Browse the racks of Lil Wayne discs at HMV's downtown location and eventually R 'N' Weezy turns up, a selection of R&B joints the ragamuffin rapper has hopped on in the past few years.
But is it any good? Is it even a real mixtape? And, above all, is it worth the hefty price tag?
The answers are murky at best. So beware the mixtapes or mixtape-like CDs in mainstream brick-and-mortar stores. Often they're not really mixtapes, but poorly packaged compilations by unknown and unreliable mixtape DJs. They can be of suspect quality, past their best-before dates, and they ain't cheap.

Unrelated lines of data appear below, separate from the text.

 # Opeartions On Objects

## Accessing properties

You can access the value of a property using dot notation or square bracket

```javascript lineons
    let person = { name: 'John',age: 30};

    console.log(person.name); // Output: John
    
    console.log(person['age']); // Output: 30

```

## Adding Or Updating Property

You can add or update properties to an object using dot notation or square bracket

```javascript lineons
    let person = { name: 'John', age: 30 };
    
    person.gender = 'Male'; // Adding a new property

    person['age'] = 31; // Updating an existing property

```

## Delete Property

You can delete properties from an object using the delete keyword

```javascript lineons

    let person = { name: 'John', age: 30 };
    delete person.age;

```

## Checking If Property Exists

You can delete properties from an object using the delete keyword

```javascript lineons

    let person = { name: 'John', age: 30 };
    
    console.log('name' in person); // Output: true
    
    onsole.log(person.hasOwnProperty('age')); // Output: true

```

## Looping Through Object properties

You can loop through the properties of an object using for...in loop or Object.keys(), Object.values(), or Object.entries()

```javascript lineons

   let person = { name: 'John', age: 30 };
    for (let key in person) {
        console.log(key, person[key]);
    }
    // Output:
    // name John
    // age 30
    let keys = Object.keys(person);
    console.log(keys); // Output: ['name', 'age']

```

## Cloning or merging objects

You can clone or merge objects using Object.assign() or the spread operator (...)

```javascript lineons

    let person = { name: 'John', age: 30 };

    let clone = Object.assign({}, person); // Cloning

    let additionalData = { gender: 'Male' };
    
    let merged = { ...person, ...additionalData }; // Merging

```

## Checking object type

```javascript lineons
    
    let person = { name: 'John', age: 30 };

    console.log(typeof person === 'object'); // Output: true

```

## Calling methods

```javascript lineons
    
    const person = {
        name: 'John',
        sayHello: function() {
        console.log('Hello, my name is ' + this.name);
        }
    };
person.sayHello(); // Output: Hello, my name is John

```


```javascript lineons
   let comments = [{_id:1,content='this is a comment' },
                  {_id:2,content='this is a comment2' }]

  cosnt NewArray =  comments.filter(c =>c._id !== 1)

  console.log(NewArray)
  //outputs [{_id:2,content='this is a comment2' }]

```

In short, mixtapes just weren't meant to be sold above-ground (if at all, considering that most rappers give them away for free).
But even buying mixtapes from behind the counter at small, independent hip-hop stores can be frustrating if you don't know exactly what you're looking for. The slapdash nature of the tapes means they're hit-or-miss to begin with. Add in the flood of amateur producers cut-and-pasting raps from other songs, small-time distribution companies trying to cash in with haphazard and illegit mixes, and those DJs who can't stop themselves from yelling all over the music, and you mostly turn up misses.
So why not let a group of hyper-critical, always online and usually on-point rap dorks vet the tapes for you?
Here are a few taste-making blogs that can help you find them. Start by reading nahright.com (best rap site ever!), 2dopeboyz.com, cocaineblunts.com, thecyberkrib.com and illroots.com. And for downloading, datpiff.com, mixunit.com and onsmash.com are three starting points.